==== AVAILABLE RECORDS ====
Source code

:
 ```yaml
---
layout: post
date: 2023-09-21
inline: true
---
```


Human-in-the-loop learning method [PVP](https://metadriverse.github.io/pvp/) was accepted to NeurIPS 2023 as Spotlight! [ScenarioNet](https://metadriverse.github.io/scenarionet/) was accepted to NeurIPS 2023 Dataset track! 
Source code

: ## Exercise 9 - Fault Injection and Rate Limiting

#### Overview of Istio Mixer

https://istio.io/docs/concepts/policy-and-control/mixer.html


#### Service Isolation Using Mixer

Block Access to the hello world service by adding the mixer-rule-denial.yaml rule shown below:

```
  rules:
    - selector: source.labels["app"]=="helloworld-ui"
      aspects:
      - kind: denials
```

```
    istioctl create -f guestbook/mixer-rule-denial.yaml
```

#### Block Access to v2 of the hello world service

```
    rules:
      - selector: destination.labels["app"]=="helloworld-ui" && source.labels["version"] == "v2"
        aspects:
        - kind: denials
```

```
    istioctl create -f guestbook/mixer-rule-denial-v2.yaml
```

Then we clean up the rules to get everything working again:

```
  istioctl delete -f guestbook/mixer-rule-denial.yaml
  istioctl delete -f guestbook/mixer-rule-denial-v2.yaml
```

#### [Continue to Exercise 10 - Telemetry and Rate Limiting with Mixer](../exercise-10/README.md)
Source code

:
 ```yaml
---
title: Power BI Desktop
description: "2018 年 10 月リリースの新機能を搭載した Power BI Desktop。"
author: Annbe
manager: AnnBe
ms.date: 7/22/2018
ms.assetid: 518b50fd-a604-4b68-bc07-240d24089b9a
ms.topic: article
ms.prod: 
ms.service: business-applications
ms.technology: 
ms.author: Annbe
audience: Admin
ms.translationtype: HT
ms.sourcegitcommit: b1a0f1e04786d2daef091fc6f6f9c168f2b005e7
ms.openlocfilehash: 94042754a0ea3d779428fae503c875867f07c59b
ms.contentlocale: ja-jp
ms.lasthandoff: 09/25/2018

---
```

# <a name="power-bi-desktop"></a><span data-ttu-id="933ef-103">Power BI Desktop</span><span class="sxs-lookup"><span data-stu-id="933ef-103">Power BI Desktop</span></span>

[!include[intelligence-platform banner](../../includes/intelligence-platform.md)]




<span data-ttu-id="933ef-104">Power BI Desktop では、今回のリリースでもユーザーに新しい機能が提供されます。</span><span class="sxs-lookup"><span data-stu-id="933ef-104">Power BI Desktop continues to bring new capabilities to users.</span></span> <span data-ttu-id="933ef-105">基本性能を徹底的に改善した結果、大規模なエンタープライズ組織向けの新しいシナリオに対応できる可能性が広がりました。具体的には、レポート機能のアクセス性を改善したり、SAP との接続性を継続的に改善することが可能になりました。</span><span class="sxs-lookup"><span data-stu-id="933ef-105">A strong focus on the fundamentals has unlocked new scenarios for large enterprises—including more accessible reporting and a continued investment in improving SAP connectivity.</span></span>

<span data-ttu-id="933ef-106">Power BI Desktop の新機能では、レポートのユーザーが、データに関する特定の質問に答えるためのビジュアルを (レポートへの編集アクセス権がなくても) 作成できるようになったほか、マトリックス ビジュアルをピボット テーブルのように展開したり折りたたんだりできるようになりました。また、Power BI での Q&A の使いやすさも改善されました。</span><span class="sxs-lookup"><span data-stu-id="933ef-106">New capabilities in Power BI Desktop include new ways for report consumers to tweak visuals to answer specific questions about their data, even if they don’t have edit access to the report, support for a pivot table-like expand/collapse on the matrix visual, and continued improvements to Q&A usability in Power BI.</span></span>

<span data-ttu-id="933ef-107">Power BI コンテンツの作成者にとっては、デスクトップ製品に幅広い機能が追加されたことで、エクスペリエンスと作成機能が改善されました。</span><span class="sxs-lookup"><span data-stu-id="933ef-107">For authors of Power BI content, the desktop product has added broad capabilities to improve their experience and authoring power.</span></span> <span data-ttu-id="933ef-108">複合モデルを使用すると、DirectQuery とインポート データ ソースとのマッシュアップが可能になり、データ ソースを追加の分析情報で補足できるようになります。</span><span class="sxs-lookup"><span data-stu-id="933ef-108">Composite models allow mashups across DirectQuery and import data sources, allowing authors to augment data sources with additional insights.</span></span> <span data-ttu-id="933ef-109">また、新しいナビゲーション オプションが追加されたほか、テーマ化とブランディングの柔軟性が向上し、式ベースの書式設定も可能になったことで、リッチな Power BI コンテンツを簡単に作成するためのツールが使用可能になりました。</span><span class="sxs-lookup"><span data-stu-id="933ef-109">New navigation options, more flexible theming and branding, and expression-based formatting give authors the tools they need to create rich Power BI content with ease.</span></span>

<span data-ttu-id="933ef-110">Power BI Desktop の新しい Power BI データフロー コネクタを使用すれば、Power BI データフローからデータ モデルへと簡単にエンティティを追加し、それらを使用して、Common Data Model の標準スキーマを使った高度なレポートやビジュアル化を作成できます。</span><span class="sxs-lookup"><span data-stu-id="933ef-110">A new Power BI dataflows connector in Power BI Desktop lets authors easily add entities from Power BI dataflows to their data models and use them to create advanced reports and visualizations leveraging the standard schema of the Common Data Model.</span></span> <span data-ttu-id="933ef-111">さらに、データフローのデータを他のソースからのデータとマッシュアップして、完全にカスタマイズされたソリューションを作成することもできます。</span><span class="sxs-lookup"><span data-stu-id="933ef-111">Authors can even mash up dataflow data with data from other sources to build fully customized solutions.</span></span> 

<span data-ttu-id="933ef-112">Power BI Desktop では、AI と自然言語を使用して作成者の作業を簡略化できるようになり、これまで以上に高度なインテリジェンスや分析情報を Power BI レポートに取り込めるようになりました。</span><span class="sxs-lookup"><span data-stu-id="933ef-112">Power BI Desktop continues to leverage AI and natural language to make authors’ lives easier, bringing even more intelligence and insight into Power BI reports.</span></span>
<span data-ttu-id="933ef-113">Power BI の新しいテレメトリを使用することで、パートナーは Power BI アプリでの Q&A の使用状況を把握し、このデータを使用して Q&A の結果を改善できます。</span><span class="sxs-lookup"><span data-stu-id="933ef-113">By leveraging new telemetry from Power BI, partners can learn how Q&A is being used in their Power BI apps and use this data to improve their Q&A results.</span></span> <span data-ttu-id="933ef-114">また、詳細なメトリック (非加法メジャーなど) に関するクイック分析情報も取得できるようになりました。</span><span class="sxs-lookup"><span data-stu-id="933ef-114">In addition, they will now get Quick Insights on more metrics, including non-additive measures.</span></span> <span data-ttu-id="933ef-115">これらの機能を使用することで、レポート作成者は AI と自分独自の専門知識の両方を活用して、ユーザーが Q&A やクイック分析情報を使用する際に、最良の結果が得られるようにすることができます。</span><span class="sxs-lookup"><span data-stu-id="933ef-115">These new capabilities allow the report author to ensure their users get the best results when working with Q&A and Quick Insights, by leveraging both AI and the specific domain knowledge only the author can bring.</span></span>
====
Give all of the entries again, exactly.

Source code

:
 ```yaml
---
layout: post
date: 2023-09-21
inline: true
---
```


Human-in-the-loop learning method [PVP](https://metadriverse.github.io/pvp/) was accepted to NeurIPS 2023 as Spotlight! [ScenarioNet](https://metadriverse.github.io/scenarionet/) was accepted to NeurIPS 2023 Dataset track! 
Source code

: ## Exercise 9 - Fault Injection and Rate Limiting

#### Overview of Istio Mixer

https://istio.io/docs/concepts/policy-and-control/mixer.html


#### Service Isolation Using Mixer

Block Access to the hello world service by adding the mixer-rule-denial.yaml rule shown below:

```
  rules:
    - selector: source.labels["app"]=="helloworld-ui"
      aspects:
      - kind: denials
```

```
    istioctl create -f guestbook/mixer-rule-denial.yaml
```

#### Block Access to v2 of the hello world service

```
    rules:
      - selector: destination.labels["app"]=="helloworld-ui" && source.labels["version"] == "v2"
        aspects:
        - kind: denials
```

```
    istioctl create -f guestbook/mixer-rule-denial-v2.yaml
```

Then we clean up the rules to get everything working again:

```
  istioctl delete -f guestbook/mixer-rule-denial.yaml
  istioctl delete -f guestbook/mixer-rule-denial-v2.yaml
```

#### [Continue to Exercise 10 - Telemetry and Rate Limiting with Mixer](../exercise-10/README.md)
Source code

:
 ```yaml
---
title: Power BI Desktop
description: "2018 年 10 月リリースの新機能を搭載した Power BI Desktop。"
author: Annbe
manager: AnnBe
ms.date: 7/22/2018
ms.assetid: 518b50fd-a604-4b68-bc07-240d24089b9a
ms.topic: article
ms.prod: 
ms.service: business-applications
ms.technology: 
ms.author: Annbe
audience: Admin
ms.translationtype: HT
ms.sourcegitcommit: b1a0f1e04786d2daef091fc6f6f9c168f2b005e7
ms.openlocfilehash: 94042754a0ea3d779428fae503c875867f07c59b
ms.contentlocale: ja-jp
ms.lasthandoff: 09/25/2018

---
```

# <a name="power-bi-desktop"></a><span data-ttu-id="933ef-103">Power BI Desktop</span><span class="sxs-lookup"><span data-stu-id="933ef-103">Power BI Desktop</span></span>

[!include[intelligence-platform banner](../../includes/intelligence-platform.md)]




<span data-ttu-id="933ef-104">Power BI Desktop では、今回のリリースでもユーザーに新しい機能が提供されます。</span><span class="sxs-lookup"><span data-stu-id="933ef-104">Power BI Desktop continues to bring new capabilities to users.</span></span> <span data-ttu-id="933ef-105">基本性能を徹底的に改善した結果、大規模なエンタープライズ組織向けの新しいシナリオに対応できる可能性が広がりました。具体的には、レポート機能のアクセス性を改善したり、SAP との接続性を継続的に改善することが可能になりました。</span><span class="sxs-lookup"><span data-stu-id="933ef-105">A strong focus on the fundamentals has unlocked new scenarios for large enterprises—including more accessible reporting and a continued investment in improving SAP connectivity.</span></span>

<span data-ttu-id="933ef-106">Power BI Desktop の新機能では、レポートのユーザーが、データに関する特定の質問に答えるためのビジュアルを (レポートへの編集アクセス権がなくても) 作成できるようになったほか、マトリックス ビジュアルをピボット テーブルのように展開したり折りたたんだりできるようになりました。また、Power BI での Q&A の使いやすさも改善されました。</span><span class="sxs-lookup"><span data-stu-id="933ef-106">New capabilities in Power BI Desktop include new ways for report consumers to tweak visuals to answer specific questions about their data, even if they don’t have edit access to the report, support for a pivot table-like expand/collapse on the matrix visual, and continued improvements to Q&A usability in Power BI.</span></span>

<span data-ttu-id="933ef-107">Power BI コンテンツの作成者にとっては、デスクトップ製品に幅広い機能が追加されたことで、エクスペリエンスと作成機能が改善されました。</span><span class="sxs-lookup"><span data-stu-id="933ef-107">For authors of Power BI content, the desktop product has added broad capabilities to improve their experience and authoring power.</span></span> <span data-ttu-id="933ef-108">複合モデルを使用すると、DirectQuery とインポート データ ソースとのマッシュアップが可能になり、データ ソースを追加の分析情報で補足できるようになります。</span><span class="sxs-lookup"><span data-stu-id="933ef-108">Composite models allow mashups across DirectQuery and import data sources, allowing authors to augment data sources with additional insights.</span></span> <span data-ttu-id="933ef-109">また、新しいナビゲーション オプションが追加されたほか、テーマ化とブランディングの柔軟性が向上し、式ベースの書式設定も可能になったことで、リッチな Power BI コンテンツを簡単に作成するためのツールが使用可能になりました。</span><span class="sxs-lookup"><span data-stu-id="933ef-109">New navigation options, more flexible theming and branding, and expression-based formatting give authors the tools they need to create rich Power BI content with ease.</span></span>

<span data-ttu-id="933ef-110">Power BI Desktop の新しい Power BI データフロー コネクタを使用すれば、Power BI データフローからデータ モデルへと簡単にエンティティを追加し、それらを使用して、Common Data Model の標準スキーマを使った高度なレポートやビジュアル化を作成できます。</span><span class="sxs-lookup"><span data-stu-id="933ef-110">A new Power BI dataflows connector in Power BI Desktop lets authors easily add entities from Power BI dataflows to their data models and use them to create advanced reports and visualizations leveraging the standard schema of the Common Data Model.</span></span> <span data-ttu-id="933ef-111">さらに、データフローのデータを他のソースからのデータとマッシュアップして、完全にカスタマイズされたソリューションを作成することもできます。</span><span class="sxs-lookup"><span data-stu-id="933ef-111">Authors can even mash up dataflow data with data from other sources to build fully customized solutions.</span></span> 

<span data-ttu-id="933ef-112">Power BI Desktop では、AI と自然言語を使用して作成者の作業を簡略化できるようになり、これまで以上に高度なインテリジェンスや分析情報を Power BI レポートに取り込めるようになりました。</span><span class="sxs-lookup"><span data-stu-id="933ef-112">Power BI Desktop continues to leverage AI and natural language to make authors’ lives easier, bringing even more intelligence and insight into Power BI reports.</span></span>
<span data-ttu-id="933ef-113">Power BI の新しいテレメトリを使用することで、パートナーは Power BI アプリでの Q&A の使用状況を把握し、このデータを使用して Q&A の結果を改善できます。</span><span class="sxs-lookup"><span data-stu-id="933ef-113">By leveraging new telemetry from Power BI, partners can learn how Q&A is being used in their Power BI apps and use this data to improve their Q&A results.</span></span> <span data-ttu-id="933ef-114">また、詳細なメトリック (非加法メジャーなど) に関するクイック分析情報も取得できるようになりました。</span><span class="sxs-lookup"><span data-stu-id="933ef-114">In addition, they will now get Quick Insights on more metrics, including non-additive measures.</span></span> <span data-ttu-id="933ef-115">これらの機能を使用することで、レポート作成者は AI と自分独自の専門知識の両方を活用して、ユーザーが Q&A やクイック分析情報を使用する際に、最良の結果が得られるようにすることができます。</span><span class="sxs-lookup"><span data-stu-id="933ef-115">These new capabilities allow the report author to ensure their users get the best results when working with Q&A and Quick Insights, by leveraging both AI and the specific domain knowledge only the author can bring.</span></span>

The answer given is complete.